1) Investing in individual bonds
The only way to invest in individual bonds is to buy it directly from the issuer (for example, the company) and it is similar to purchasing an IPO. However, for the average investor this can be quite difficult, as most issuers only offer bonds to certain investors, typically institutional investors. Although, if you are interested in a particular bond, your broker may be able to arrange this for you. They should provide you with the paperwork and a prospectus. It is important that you read the prospectus carefully before investing.
As investing in individual bonds is out of reach for most retail investors, to gain exposure to this market an alternative are bond funds. These investment funds are made up of various bonds and other debt instruments, and there are a number of ways to access them.
2) Investing in Bond ETFs
Bond ETFs are available on the ASX, therefore anyone with an online share trading account can access them. When you invest in a bond ETF, generally you will be investing in a fund that tracks the bond market and replicates its returns. Some ETFs track specific types of bonds, for example, just corporate bonds or government bonds.

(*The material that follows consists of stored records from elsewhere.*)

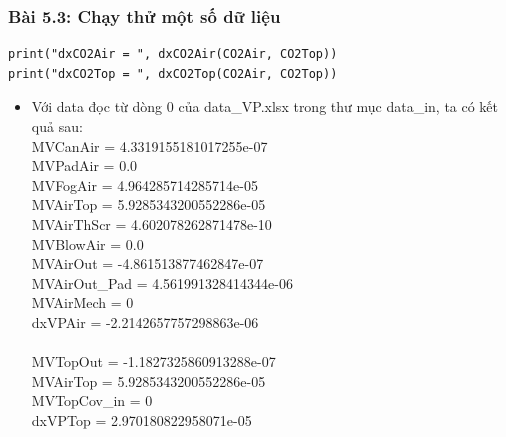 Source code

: \documentclass[a4paper]{article}
\begin{document}
\subsubsection{Bài 5.3: Chạy thử một số dữ liệu}
\begin{verbatim}
print("dxCO2Air = ", dxCO2Air(CO2Air, CO2Top))
print("dxCO2Top = ", dxCO2Top(CO2Air, CO2Top))
\end{verbatim}
\begin{itemize}
    \item Với data đọc từ dòng $0$ của data\_VP.xlsx trong thư mục data\_in, ta có kết quả sau:\\
    MVCanAir =  4.3319155181017255e-07\\
    MVPadAir =  0.0\\
    MVFogAir =  4.964285714285714e-05\\
    MVAirTop =  5.9285343200552286e-05\\
    MVAirThScr =  4.602078262871478e-10\\
    MVBlowAir =  0.0\\
    MVAirOut =  -4.861513877462847e-07\\
    MVAirOut\_Pad =  4.561991328414344e-06\\
    MVAirMech =  0\\
    dxVPAir =  -2.2142657757298863e-06\\\\
    MVTopOut =  -1.1827325860913288e-07\\
    MVAirTop =  5.9285343200552286e-05\\
    MVTopCov\_in =  0\\
    dxVPTop =  2.970180822958071e-05
\end{itemize}
\end{document}
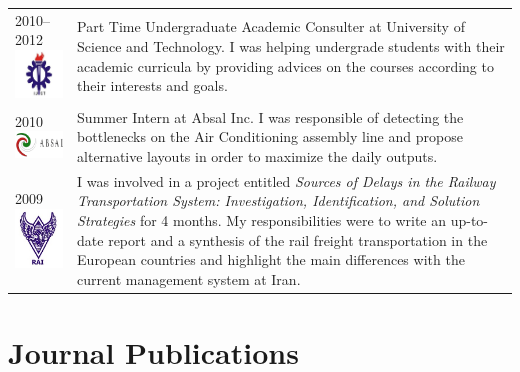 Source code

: \documentclass[10PT,letter]{article}
\newcommand{\numbox}[1]{} %
\begin{document}
\begin{tabular}{p{1.2in}p{5.55in}}
						\textsc{2010--2012}\vspace{1mm}\newline \includegraphics[width=1.5cm]{static/logos/IUST} &
										Part Time Undergraduate Academic Consulter  at University of Science and Technology. 
										I was helping undergrade students with their academic curricula by providing advices on the courses according to their interests and goals. \\[3mm]
										
						\textsc{2010}\vspace{1mm}\newline \includegraphics[width=1.95cm]{static/logos/ABSAL} &
										Summer Intern  at Absal Inc. 
										I was responsible of detecting the bottlenecks on the Air Conditioning assembly  line and propose alternative  layouts in order to maximize the daily outputs. \\[3mm]
						
						\textsc{2009} \vspace{1mm} \newline \includegraphics[width=1.4cm]{static/logos/RAI} & 
										I was involved in a project entitled \textit{Sources of Delays in the Railway Transportation System: Investigation, Identification, and Solution Strategies} for 4 months. My responsibilities were to write an up-to-date  report and a synthesis of the rail freight transportation in the European countries and highlight the main differences with the current management system at Iran.  

						
			\end{tabular}

            

\section*{\numbox{3}\bfseries\textcolor{titlecol}{\sffamily Journal Publications }}       
\end{document}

Related article: What is an Exchange Traded Fund (ETF)?
Investing through a bond ETF doesn’t mean that you miss out on dividends. Typically, bond ETFs pay out interest monthly, while any capital gains are paid out through an annual dividend.
3) Investing in bonds through managed funds
Most managed funds will also be able to provide exposure to the bond market. While investing in bonds through managed funds is similar to bond ETFs, the difference is managed funds are overseen but a professional fund manager.
Fund managers will select the bonds and other securities to invest in and try to match it with their clients ideal asset allocation. They will also actively try to beat the market and aim to deliver their clients strong returns. However, bear in mind, this service comes at a cost and will often be pricier than standard ETF fees. So, make sure you shop around before deciding on the right managed fund for you.
4) Investing in bonds through your super
Another way to access bonds is through your superannuation. In fact, most super funds allow you to invest solely in fixed interest assets like bonds and cash. However, if you are looking to diversify your investment portfolio, generally a mix of defensive assets and growth assets is recommended.
The risks involved
While bonds are generally considered a safer investment option compared to shares, it does not mean that they are without risk. The main risk investors face with bonds, is the chance that the bond issuers will default on the loan and not be able to pay the interest owed to investors. So depending on the bond you are invested in, some are less risky than others. Corporate bonds, for example, are seen as riskier than government bonds, as the chance of a government defaulting is minimal.
Interest rate risk should also be considered when investing in bonds. Typically, as interest rates rise the value of bonds fall. This is because investors can take on less risk by moving to cash investments with a competitive interest rate. Therefore, making bonds a less attractive investment option.